Taylor Hillman Features, Western View

We’re all concerned about a farmer’s right to farm; but what about the right not to farm?

Marin County is located across the Golden Gate bridge from San Francisco, and is one of the most scenic coastal regions in the world. It’s also one of the most regulated areas in the country, and has a new forced-farming mandate that is designed to keep farmers farming there. However, one Marin County turkey farmer is fighting for the right to retire from farming.

Willie Benedetti, owner and president of Benedetti Farms and Willie Bird Turkeys, doesn’t want to quit anytime soon; he is quite content to continue raising his turkeys and planting his crops. He’s concerned because a new county forced-farming mandate says that, to get a permit to build a house for his son on his land, he must stay in the business of farming. That’s right, the county dictates that he must remain a farmer.

Enacted as part of the county’s new Local Coastal Program, and officially approved by the California Coastal Commission, the mandate requires landowners to remain “actively and directly engaged” in agriculture. The ordnance was enacted to control growth and development in the region.

Mr. Benedetti has obtained the help of the Pacific Legal Foundation or PLF. They take on cases like this around the country, fighting for limited government, property rights, and individual liberty.

Calling it a coercive requirement, a PLF representative explained that the lawsuit challenges the requirement as a violation of the Fourteenth Amendment’s Due Process Clause, because it unconstitutionally deprives Willie of his liberty to engage in the career of his choosing. The requirement is also challenged under the Fifth Amendment’s Takings Clause, because it amounts to an unreasonable dictate with no tie to any public need created by any development project application.

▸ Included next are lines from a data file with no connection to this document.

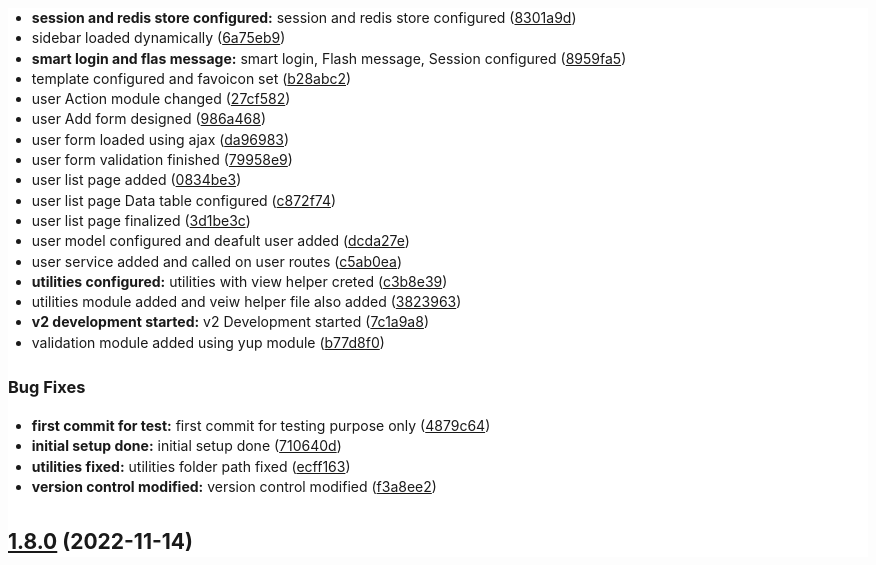 * **session and redis store configured:** session and redis store configured ([8301a9d](https://bitbucket.org/police-science-academy/psa-store-v2/commit/8301a9dcafd07af3d2a3534c28db38da59bd5da1))
* sidebar loaded dynamically ([6a75eb9](https://bitbucket.org/police-science-academy/psa-store-v2/commit/6a75eb95009a408e5a88da40ff502b026a285fca))
* **smart login and  flas message:** smart login, Flash message, Session configured ([8959fa5](https://bitbucket.org/police-science-academy/psa-store-v2/commit/8959fa52ff9bcd383313242ace14da4d9d50a2d5))
* template configured and favoicon set ([b28abc2](https://bitbucket.org/police-science-academy/psa-store-v2/commit/b28abc2465614963347df14bb4096eca1629019a))
* user Action module changed ([27cf582](https://bitbucket.org/police-science-academy/psa-store-v2/commit/27cf582ef6a94439c6071c768fd39e7aa7f7dbf2))
* user Add form designed ([986a468](https://bitbucket.org/police-science-academy/psa-store-v2/commit/986a4684140bc321f9f429213c0632c0c270b36f))
* user form loaded using ajax ([da96983](https://bitbucket.org/police-science-academy/psa-store-v2/commit/da969830caf9fa63e0bb2f57e685b377ca2120e7))
* user form validation finished ([79958e9](https://bitbucket.org/police-science-academy/psa-store-v2/commit/79958e9c137a277f08cc39a1b6c90988d44ce211))
* user list page added ([0834be3](https://bitbucket.org/police-science-academy/psa-store-v2/commit/0834be3a9ff6c8a5bd9cd888c8b766a55e4dbbd3))
* user list page Data table configured ([c872f74](https://bitbucket.org/police-science-academy/psa-store-v2/commit/c872f74dfdee5158a4fe23dcbbdf9c8629bf5e2d))
* user list page finalized ([3d1be3c](https://bitbucket.org/police-science-academy/psa-store-v2/commit/3d1be3c2821905e1b67b86e40a19c903fcbebb48))
* user model configured and deafult user added ([dcda27e](https://bitbucket.org/police-science-academy/psa-store-v2/commit/dcda27e55d855a161edffd69afd8616a8f2a0b00))
* user service added and called on user routes ([c5ab0ea](https://bitbucket.org/police-science-academy/psa-store-v2/commit/c5ab0eac0972d62cb572ffcd28118119d266b214))
* **utilities configured:** utilities with view helper creted ([c3b8e39](https://bitbucket.org/police-science-academy/psa-store-v2/commit/c3b8e394e98f6ec271ef45490ff2bb7b1c5b42e7))
* utilities module added and veiw helper file also added ([3823963](https://bitbucket.org/police-science-academy/psa-store-v2/commit/382396351ad7a4bb21b97c6d37840ddf19320c0b))
* **v2 development started:** v2 Development started ([7c1a9a8](https://bitbucket.org/police-science-academy/psa-store-v2/commit/7c1a9a81a3ba04ede66f7f60323b851486081b96))
* validation module added using yup module ([b77d8f0](https://bitbucket.org/police-science-academy/psa-store-v2/commit/b77d8f03ba8893963261171d7b89d33f56c6940c))


### Bug Fixes

* **first commit for test:** first commit for testing purpose only ([4879c64](https://bitbucket.org/police-science-academy/psa-store-v2/commit/4879c64cd43af84f9f8791ee7c8ac7c3952b9ab1))
* **initial setup done:** initial setup done ([710640d](https://bitbucket.org/police-science-academy/psa-store-v2/commit/710640d47dbddc091b414690a38208a660bc1c43))
* **utilities fixed:** utilities folder path fixed ([ecff163](https://bitbucket.org/police-science-academy/psa-store-v2/commit/ecff163f750eaa087e373113ad5b076524646c13))
* **version control modified:** version control modified ([f3a8ee2](https://bitbucket.org/police-science-academy/psa-store-v2/commit/f3a8ee2fb41b4ea6a329196d0e7bbc0f64971247))

## [1.8.0](https://bitbucket.org/police-science-academy/psa-store-v2/compare/v1.7.0...v1.8.0) (2022-11-14)

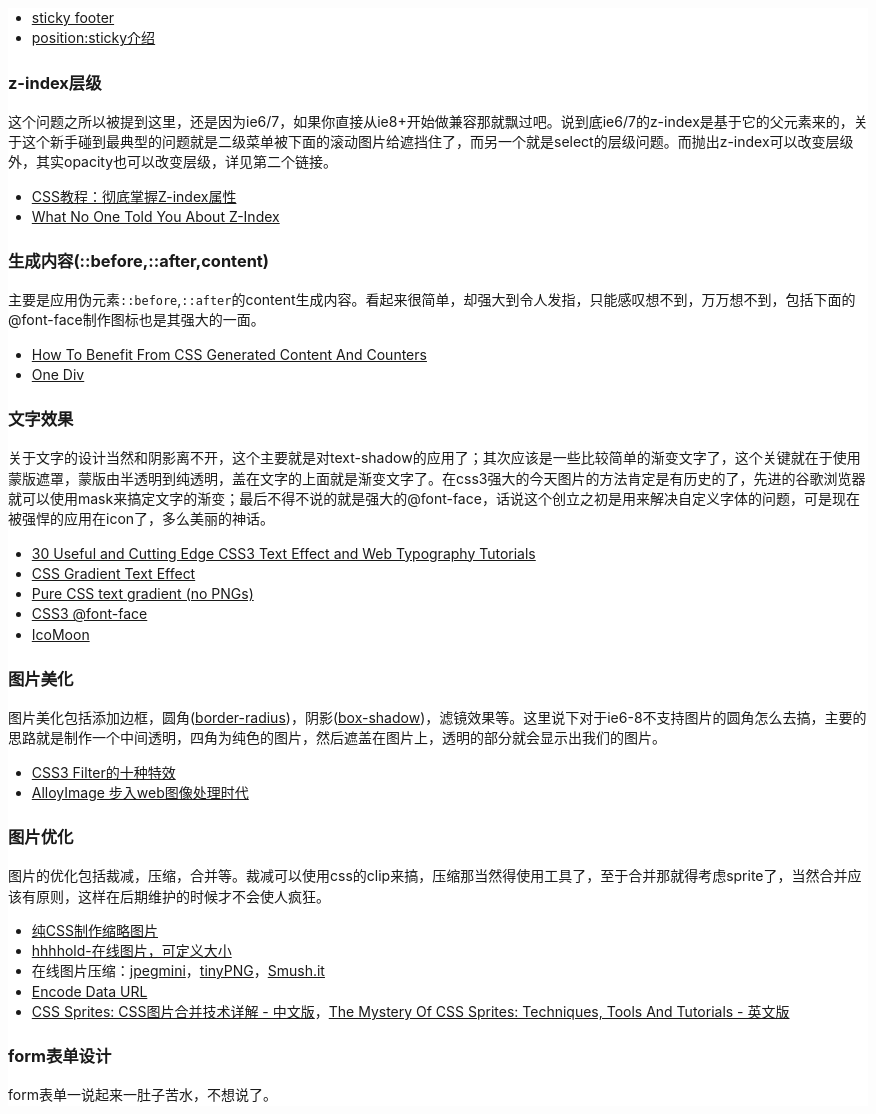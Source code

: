 * [sticky footer](http://www.w3cplus.com/css/css-sticky-foot-at-bottom-of-the-page)
* [position:sticky介绍](http://www.qianduan.net/position-sticky-introduction.html)

### z-index层级
这个问题之所以被提到这里，还是因为ie6/7，如果你直接从ie8+开始做兼容那就飘过吧。说到底ie6/7的z-index是基于它的父元素来的，关于这个新手碰到最典型的问题就是二级菜单被下面的滚动图片给遮挡住了，而另一个就是select的层级问题。而抛出z-index可以改变层级外，其实opacity也可以改变层级，详见第二个链接。

* [CSS教程：彻底掌握Z-index属性](http://www.cnblogs.com/gisdream/archive/2010/06/10/1755891.html)
* [What No One Told You About Z-Index](http://philipwalton.com/articles/what-no-one-told-you-about-z-index/)

### 生成内容(::before,::after,content)
主要是应用伪元素`::before`,`::after`的content生成内容。看起来很简单，却强大到令人发指，只能感叹想不到，万万想不到，包括下面的@font-face制作图标也是其强大的一面。

* [How To Benefit From CSS Generated Content And Counters](http://coding.smashingmagazine.com/2013/04/12/css-generated-content-counters/)
* [One Div](http://one-div.com/)

### 文字效果
关于文字的设计当然和阴影离不开，这个主要就是对text-shadow的应用了；其次应该是一些比较简单的渐变文字了，这个关键就在于使用蒙版遮罩，蒙版由半透明到纯透明，盖在文字的上面就是渐变文字了。在css3强大的今天图片的方法肯定是有历史的了，先进的谷歌浏览器就可以使用mask来搞定文字的渐变；最后不得不说的就是强大的@font-face，话说这个创立之初是用来解决自定义字体的问题，可是现在被强悍的应用在icon了，多么美丽的神话。

* [30 Useful and Cutting Edge CSS3 Text Effect and Web Typography Tutorials](http://www.1stwebdesigner.com/css/css3-text-effects-typography/)
* [CSS Gradient Text Effect](http://webdesignerwall.com/tutorials/css-gradient-text-effect)
* [Pure CSS text gradient (no PNGs)](http://nicewebtype.com/notes/2009/07/24/pure-css-text-gradient-no-pngs/)
* [CSS3 @font-face](http://www.w3cplus.com/content/css3-font-face)
* [IcoMoon](http://icomoon.io/app/)

### 图片美化
图片美化包括添加边框，圆角([border-radius](http://www.w3cplus.com/node/48))，阴影([box-shadow](http://www.w3cplus.com/content/css3-box-shadow))，滤镜效果等。这里说下对于ie6-8不支持图片的圆角怎么去搞，主要的思路就是制作一个中间透明，四角为纯色的图片，然后遮盖在图片上，透明的部分就会显示出我们的图片。

* [CSS3 Filter的十种特效](http://www.w3cplus.com/css3/ten-effects-with-css3-filter)
* [AlloyImage 步入web图像处理时代](http://alloyteam.github.io/AlloyPhoto/)

### 图片优化
图片的优化包括裁减，压缩，合并等。裁减可以使用css的clip来搞，压缩那当然得使用工具了，至于合并那就得考虑sprite了，当然合并应该有原则，这样在后期维护的时候才不会使人疯狂。

* [纯CSS制作缩略图片](http://www.w3cplus.com/css/pure-css-create-faux-image-cropping)
* [hhhhold-在线图片，可定义大小](http://hhhhold.com/)
* 在线图片压缩：[jpegmini](http://jpegmini.com/)，[tinyPNG](http://tinypng.org/)，[Smush.it](http://www.smushit.com/ysmush.it/)
* [Encode Data URL](http://www.pjhome.net/web/html5/encodeDataUrl.htm)
* [CSS Sprites: CSS图片合并技术详解 - 中文版](http://paranimage.com/css-sprites-guidelines/)，[The Mystery Of CSS Sprites: Techniques, Tools And Tutorials - 英文版	](http://coding.smashingmagazine.com/2009/04/27/the-mystery-of-css-sprites-techniques-tools-and-tutorials/)

### form表单设计
form表单一说起来一肚子苦水，不想说了。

In a news release, PLF attorney Jeremy Talcott said the government can’t use development permits as instruments of raw coercion, forcing applicants to dance to the bureaucracy’s arbitrary whims. He said that this attempt to dictate people’s lives and futures doesn’t just violate constitutionally protected property rights, it violates fundamental human liberty to choose if, when, and how you work.

It’s amazing that Marin County has the audacity to tell permit applicants what line of work they must pursue, just for trying to build a home on their own property. Best of luck to the PLF attorneys.

I’m Len Wilcox, and that’s the Western View from AgNet West.